Italian entrepreneur

Franco Serblin (born Gianfranco Serblin; c. 1939 - 31 March 2013) was an Italian entrepreneur and designer, known for founding Sonus Faber and popularising the smooth form which is imitated by many designers today.

== Biography ==
Gianfranco "Franco" Serblin was born sometime in 1939, the son of Ivan Srblin, a navy soldier born in "St. Peter in the Woods" in present-day Istria, Croatia, and Antonietta Banovaz, also a Croat from "St. Peter in the Woods". His father changed his surname to "Serblin" after immigrating to Trieste. Franco was born in Vicenza and was the youngest of seven brothers.

Passionate about audio, he decided to do his best to make a high-fidelity and attractive acoustic speaker. Months of practice culminated in 1980, when he built his first acoustic speaker: the "Snail project", of which only ten were made. In the same period, he produced furniture for some Cizek speaker models, in particular the KA-1, KA-18, and KA-20 systems. After this period, the production of them moved from the United States of America to Italy.

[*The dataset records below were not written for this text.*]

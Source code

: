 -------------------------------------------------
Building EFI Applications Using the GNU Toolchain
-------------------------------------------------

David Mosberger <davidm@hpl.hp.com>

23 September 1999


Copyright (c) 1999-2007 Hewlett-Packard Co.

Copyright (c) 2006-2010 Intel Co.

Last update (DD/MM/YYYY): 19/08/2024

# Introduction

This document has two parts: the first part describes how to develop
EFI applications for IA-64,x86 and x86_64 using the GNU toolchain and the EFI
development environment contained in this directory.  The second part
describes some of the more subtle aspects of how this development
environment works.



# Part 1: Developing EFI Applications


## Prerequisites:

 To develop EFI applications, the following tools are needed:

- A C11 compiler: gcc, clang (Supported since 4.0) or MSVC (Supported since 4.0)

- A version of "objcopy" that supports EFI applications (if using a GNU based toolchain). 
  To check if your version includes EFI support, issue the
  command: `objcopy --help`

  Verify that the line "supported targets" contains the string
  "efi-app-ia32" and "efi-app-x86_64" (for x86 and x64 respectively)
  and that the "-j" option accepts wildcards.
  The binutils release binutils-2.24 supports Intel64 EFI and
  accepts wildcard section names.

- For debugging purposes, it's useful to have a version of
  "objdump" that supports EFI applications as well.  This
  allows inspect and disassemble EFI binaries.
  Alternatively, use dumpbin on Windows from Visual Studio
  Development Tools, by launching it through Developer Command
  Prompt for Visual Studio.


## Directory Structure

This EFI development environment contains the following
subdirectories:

On March 14, 1983, Franco founded Sonus Faber, a high-fidelity speaker company. The distinctive aesthetic style of Sonus Faber, a smooth, blur-like form was conceived by Franco. It is imitated today by various loudspeaker manufacturers. In 2006, after 33 years at the business he founded, he left Sonus Faber to pursue more boutique loud speaker design. He devoted himself to the design of Ktêma, a new speaker that was released only five years later. Currently the Ktêma speaker is still in production with Serblin's latest "Agreement" and is being marketed in 18 countries around the world.

He died in Vicenza, aged 73, on March 31, 2013.